Problem to solve: Find the line with "Using node.js we" in the entries below, then reproduce it and every line after it down to and including the line with "This application is", exactly.

Supplied material:
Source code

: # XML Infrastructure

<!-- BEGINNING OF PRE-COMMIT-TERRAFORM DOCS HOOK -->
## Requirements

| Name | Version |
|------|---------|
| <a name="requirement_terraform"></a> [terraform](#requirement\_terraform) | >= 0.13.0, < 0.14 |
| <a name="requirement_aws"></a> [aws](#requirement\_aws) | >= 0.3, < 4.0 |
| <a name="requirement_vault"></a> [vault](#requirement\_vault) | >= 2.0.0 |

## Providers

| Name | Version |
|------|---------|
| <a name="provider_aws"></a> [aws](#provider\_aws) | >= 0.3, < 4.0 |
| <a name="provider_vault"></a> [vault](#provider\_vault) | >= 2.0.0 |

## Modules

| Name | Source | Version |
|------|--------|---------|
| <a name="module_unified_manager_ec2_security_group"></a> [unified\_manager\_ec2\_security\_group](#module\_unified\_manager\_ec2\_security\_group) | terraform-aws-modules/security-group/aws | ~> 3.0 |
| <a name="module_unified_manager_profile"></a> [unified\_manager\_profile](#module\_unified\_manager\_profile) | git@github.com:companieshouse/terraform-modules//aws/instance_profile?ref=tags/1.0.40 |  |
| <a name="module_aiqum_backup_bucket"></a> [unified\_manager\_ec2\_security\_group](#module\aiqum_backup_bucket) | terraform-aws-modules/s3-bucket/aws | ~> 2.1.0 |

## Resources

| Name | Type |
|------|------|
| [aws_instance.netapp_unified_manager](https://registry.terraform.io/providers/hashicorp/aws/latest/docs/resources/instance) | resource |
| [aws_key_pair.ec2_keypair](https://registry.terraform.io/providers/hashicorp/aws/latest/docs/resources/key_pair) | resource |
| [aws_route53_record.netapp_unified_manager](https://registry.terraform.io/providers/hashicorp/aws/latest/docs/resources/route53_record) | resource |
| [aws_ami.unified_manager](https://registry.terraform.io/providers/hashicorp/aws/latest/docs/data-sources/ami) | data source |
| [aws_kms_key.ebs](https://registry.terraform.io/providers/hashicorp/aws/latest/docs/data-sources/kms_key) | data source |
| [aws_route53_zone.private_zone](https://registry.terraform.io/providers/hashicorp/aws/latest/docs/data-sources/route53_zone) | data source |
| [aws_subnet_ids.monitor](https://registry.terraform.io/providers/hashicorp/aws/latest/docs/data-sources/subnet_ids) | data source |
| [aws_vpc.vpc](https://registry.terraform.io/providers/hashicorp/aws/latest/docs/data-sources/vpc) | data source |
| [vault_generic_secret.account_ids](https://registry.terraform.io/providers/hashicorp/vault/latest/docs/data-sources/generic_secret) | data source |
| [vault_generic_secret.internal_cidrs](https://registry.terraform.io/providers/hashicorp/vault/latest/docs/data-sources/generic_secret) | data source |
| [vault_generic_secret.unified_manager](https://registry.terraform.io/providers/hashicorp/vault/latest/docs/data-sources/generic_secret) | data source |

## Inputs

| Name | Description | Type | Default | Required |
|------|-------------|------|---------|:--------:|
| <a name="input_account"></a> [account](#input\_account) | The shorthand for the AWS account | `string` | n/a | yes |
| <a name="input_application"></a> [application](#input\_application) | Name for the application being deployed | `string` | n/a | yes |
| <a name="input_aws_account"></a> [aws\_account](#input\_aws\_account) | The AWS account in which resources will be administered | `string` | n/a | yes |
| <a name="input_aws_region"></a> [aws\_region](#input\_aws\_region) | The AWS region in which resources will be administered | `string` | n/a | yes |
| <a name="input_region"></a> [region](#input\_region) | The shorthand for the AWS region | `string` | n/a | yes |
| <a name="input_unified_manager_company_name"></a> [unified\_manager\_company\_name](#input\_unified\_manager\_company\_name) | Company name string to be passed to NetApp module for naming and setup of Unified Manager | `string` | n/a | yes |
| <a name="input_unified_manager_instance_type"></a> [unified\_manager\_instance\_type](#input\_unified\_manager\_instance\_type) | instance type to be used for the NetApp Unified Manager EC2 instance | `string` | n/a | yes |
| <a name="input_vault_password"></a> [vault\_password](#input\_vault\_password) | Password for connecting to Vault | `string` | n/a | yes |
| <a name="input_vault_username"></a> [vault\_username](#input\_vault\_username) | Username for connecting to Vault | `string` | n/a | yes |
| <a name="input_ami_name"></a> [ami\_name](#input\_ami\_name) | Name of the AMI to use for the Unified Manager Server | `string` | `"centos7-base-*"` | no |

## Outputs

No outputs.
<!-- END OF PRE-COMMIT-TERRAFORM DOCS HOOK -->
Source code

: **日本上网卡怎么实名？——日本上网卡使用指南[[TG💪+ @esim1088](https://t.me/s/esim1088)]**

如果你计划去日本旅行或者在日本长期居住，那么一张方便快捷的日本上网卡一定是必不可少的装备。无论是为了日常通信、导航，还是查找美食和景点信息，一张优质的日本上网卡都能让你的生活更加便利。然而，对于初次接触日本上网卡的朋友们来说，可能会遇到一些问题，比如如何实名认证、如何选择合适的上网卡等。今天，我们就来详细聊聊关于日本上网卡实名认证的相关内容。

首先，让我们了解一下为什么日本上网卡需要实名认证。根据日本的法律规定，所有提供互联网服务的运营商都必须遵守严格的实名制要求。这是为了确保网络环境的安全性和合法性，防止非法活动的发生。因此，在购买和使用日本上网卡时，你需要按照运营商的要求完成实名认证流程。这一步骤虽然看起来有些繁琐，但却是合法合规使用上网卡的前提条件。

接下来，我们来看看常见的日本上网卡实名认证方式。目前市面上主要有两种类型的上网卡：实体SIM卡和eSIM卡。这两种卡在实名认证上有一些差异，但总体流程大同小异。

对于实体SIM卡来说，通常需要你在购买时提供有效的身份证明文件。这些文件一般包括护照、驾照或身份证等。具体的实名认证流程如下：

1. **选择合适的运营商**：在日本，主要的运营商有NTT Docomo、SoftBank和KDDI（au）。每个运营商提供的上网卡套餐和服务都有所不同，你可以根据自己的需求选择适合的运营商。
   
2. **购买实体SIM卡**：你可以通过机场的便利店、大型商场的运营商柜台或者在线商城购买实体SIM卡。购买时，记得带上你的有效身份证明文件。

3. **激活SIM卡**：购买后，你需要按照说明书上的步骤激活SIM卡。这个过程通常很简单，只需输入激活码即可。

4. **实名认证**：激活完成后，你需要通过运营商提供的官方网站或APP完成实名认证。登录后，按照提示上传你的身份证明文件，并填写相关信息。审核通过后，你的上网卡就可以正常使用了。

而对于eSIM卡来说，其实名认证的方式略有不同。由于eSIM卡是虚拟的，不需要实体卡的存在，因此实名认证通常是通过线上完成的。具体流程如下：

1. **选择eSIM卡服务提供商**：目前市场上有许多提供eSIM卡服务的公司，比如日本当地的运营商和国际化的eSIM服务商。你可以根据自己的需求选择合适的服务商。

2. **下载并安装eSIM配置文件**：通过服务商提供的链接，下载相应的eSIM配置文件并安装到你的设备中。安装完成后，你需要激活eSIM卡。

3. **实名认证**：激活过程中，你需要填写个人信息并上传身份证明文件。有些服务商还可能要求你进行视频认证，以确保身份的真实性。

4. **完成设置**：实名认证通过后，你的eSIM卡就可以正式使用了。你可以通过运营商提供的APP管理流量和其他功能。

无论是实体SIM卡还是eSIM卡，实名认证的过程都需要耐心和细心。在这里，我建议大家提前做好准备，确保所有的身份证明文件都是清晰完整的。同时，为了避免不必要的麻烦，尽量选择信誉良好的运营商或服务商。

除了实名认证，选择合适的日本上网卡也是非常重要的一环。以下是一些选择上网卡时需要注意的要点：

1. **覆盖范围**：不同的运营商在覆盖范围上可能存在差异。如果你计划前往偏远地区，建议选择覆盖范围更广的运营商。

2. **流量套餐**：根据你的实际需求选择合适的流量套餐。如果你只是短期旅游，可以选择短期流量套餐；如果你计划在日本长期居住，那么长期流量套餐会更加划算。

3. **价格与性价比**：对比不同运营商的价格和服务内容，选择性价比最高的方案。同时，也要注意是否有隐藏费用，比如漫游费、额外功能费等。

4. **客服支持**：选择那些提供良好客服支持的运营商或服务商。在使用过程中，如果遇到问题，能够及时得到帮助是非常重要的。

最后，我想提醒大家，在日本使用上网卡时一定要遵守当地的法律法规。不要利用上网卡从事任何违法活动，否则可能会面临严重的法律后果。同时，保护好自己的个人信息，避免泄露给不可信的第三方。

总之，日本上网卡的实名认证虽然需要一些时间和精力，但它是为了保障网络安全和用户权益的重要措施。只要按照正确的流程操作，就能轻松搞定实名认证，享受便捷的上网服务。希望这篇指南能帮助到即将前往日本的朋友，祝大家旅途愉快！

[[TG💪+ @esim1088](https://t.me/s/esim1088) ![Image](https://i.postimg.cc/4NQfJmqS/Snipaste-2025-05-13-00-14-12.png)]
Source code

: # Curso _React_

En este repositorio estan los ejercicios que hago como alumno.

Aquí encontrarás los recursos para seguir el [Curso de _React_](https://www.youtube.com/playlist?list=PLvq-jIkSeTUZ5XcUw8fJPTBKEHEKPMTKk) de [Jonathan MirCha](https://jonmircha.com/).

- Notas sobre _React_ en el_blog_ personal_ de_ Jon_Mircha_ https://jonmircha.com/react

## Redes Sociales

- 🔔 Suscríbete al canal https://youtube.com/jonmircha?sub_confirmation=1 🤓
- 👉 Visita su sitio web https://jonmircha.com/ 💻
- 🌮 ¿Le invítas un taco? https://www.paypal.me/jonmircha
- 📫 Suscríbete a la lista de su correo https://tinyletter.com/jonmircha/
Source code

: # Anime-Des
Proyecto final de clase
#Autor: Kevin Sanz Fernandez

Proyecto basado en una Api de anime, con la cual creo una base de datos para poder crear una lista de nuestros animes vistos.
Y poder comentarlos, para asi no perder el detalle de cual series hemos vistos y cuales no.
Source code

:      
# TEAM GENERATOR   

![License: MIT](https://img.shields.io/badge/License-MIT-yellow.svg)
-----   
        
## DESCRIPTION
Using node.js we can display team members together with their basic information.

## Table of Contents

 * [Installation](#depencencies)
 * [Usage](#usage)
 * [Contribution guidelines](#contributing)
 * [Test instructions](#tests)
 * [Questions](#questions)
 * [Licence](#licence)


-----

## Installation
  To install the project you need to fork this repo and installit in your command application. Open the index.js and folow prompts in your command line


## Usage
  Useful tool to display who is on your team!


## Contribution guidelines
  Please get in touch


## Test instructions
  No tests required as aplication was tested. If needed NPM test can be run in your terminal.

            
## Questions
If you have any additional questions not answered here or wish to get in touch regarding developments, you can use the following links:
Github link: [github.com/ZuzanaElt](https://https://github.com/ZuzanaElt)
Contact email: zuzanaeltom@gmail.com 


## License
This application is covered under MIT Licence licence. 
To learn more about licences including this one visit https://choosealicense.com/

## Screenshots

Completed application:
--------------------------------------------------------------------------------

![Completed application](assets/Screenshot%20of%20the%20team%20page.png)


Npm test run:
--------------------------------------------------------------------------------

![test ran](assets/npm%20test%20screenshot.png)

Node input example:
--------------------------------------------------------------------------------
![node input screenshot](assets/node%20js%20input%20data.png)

Reply:
Using node.js we can display team members together with their basic information.

## Table of Contents

 * [Installation](#depencencies)
 * [Usage](#usage)
 * [Contribution guidelines](#contributing)
 * [Test instructions](#tests)
 * [Questions](#questions)
 * [Licence](#licence)


-----

## Installation
  To install the project you need to fork this repo and installit in your command application. Open the index.js and folow prompts in your command line


## Usage
  Useful tool to display who is on your team!


## Contribution guidelines
  Please get in touch


## Test instructions
  No tests required as aplication was tested. If needed NPM test can be run in your terminal.

            
## Questions
If you have any additional questions not answered here or wish to get in touch regarding developments, you can use the following links:
Github link: [github.com/ZuzanaElt](https://https://github.com/ZuzanaElt)
Contact email: zuzanaeltom@gmail.com 


## License
This application is covered under MIT Licence licence. 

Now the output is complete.